Know why Norway puts barcodes on their naval ships?
so when they return to port they can…
Scandinavian…
I didn’t know my apartment shared a wall with the elevator shaft until someone got off in my bedroom.
I’ve only been awake for an hour, but I’ve already been fooled 38 times.
is it earth
My friend is a meteorologist so when he wants to hang out I tell him there’s a 100% chance I’ll be there and then I don’t show up.
After the tooth fairy didn’t show up for the third night, my 7YO hid a dollar under her sister’s pillow and said, “I’m so done with lazy tooth fairies”
Harry Styles sounds like a made-up name that Big Foot would use to sneak into a fashion show.
The best call ever would be “Hey, it’s me!”, but from your dog…
Because:
1. Aww your dog’s calling you
2. Holy shit your dog can talk!!
Those turkeys presidents pardon? HUGE campaign donors.
6 – Dad, why can’t you give princess Elsa a balloon to hold 🎈
Me – Why?
6 – Because she will “Let It Go” 😂
Me – 😢
In High School I was pretty popular with all the boys.
I was known as “Hey, will you ask your friend if she likes me?”

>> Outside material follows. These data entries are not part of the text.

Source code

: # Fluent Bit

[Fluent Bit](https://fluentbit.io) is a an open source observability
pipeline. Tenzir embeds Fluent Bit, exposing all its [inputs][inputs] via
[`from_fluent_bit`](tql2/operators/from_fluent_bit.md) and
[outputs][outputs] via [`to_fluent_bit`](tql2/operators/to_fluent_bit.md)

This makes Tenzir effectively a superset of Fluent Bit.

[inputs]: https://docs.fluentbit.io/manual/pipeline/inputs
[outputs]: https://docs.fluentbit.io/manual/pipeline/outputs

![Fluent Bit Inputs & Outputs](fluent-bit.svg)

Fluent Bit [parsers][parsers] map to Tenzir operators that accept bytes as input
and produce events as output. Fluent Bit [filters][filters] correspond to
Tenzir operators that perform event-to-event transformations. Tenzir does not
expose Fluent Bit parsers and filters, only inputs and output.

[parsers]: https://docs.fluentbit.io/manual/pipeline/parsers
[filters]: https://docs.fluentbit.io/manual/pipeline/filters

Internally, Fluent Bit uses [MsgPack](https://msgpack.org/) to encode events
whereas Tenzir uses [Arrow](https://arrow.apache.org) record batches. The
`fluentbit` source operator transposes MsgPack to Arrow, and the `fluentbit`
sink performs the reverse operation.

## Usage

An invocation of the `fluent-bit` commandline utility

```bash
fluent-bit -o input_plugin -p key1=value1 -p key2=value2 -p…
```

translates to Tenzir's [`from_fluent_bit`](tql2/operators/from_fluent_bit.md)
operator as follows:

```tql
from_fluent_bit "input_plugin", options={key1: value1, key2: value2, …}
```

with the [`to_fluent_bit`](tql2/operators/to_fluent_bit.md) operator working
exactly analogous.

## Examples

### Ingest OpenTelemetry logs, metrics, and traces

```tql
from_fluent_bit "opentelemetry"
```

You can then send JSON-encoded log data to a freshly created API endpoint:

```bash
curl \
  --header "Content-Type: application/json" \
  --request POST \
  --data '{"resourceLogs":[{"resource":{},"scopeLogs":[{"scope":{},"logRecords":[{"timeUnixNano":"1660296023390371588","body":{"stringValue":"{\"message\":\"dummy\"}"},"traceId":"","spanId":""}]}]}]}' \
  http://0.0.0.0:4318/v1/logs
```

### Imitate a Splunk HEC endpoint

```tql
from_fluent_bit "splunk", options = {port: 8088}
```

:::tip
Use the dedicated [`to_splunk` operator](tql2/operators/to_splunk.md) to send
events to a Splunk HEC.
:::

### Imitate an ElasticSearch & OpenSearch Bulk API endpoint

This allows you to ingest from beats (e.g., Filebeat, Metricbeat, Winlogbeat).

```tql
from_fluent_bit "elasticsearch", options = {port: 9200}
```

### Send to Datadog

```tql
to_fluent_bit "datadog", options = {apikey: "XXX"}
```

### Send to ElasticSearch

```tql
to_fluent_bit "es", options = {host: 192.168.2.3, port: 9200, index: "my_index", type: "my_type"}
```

“Matt, you just need to date the type of person that will always be there for you!”
[tries to date pizza]
[gets friend calzoned]
Me: Wow, you’re glowing.
Her: Aaaaww, thank you!
Me: No, like radioactive…
Her: . . .
Me: Tone down the filters?
Why do we always have to have a reason to get off the phone?
Why not, “Okay I’m done talking now bye”
Cleaned bathroom sink half hour ago. Then trimmed mustache over sink. Oh … That’s what all those women I lived with were complaining about.